- _Data for this task_:
---
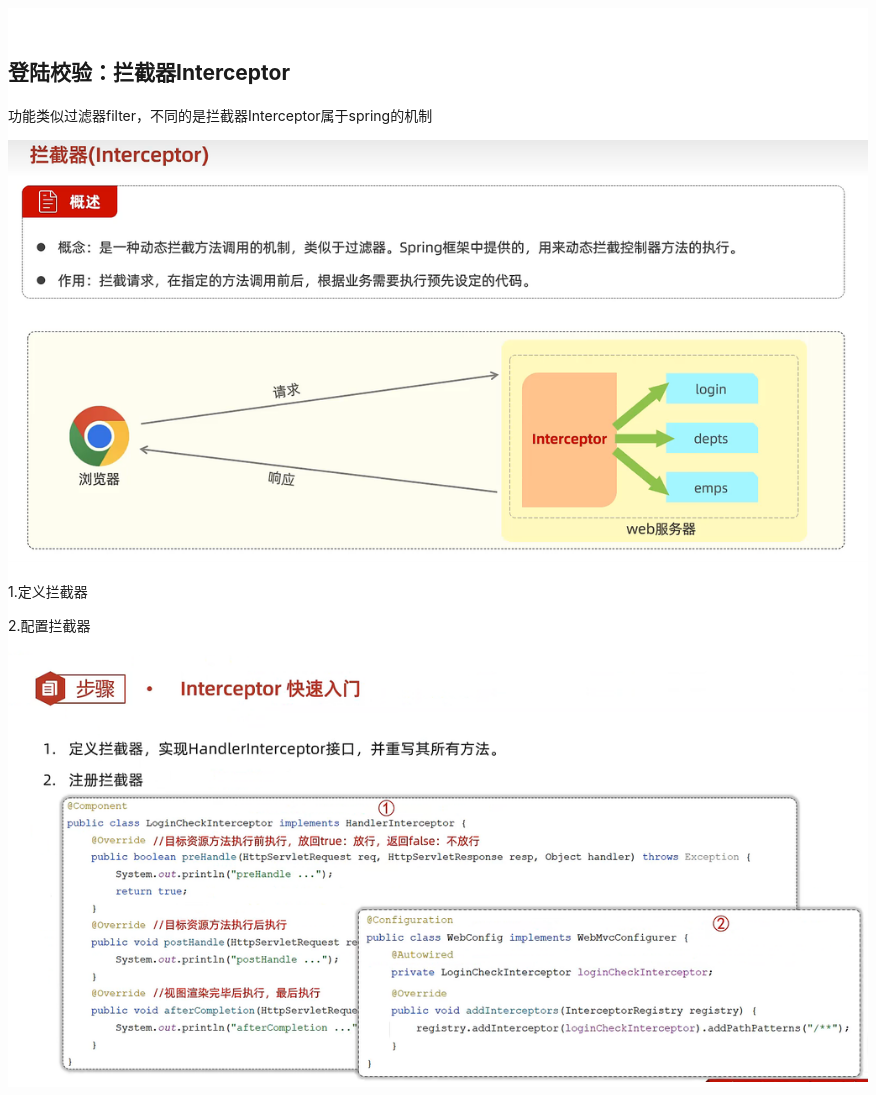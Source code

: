 <br/>

## 登陆校验：拦截器Interceptor

功能类似过滤器filter，不同的是拦截器Interceptor属于spring的机制

![截图](61e1b2d0ddbb1965300e5784a5163cbe.png)

1.定义拦截器

2.配置拦截器

![截图](02f48b744bfc46ec507eeb034671f53f.png)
---
- _Exercise directions_: All records above are to be printed exactly, minus the pictures they contain.

- _Output of the exercise_:
Source code

: <br/>

## 登陆校验：拦截器Interceptor

功能类似过滤器filter，不同的是拦截器Interceptor属于spring的机制

![截图](61e1b2d0ddbb1965300e5784a5163cbe.png)

1.定义拦截器

2.配置拦截器

![截图](02f48b744bfc46ec507eeb034671f53f.png)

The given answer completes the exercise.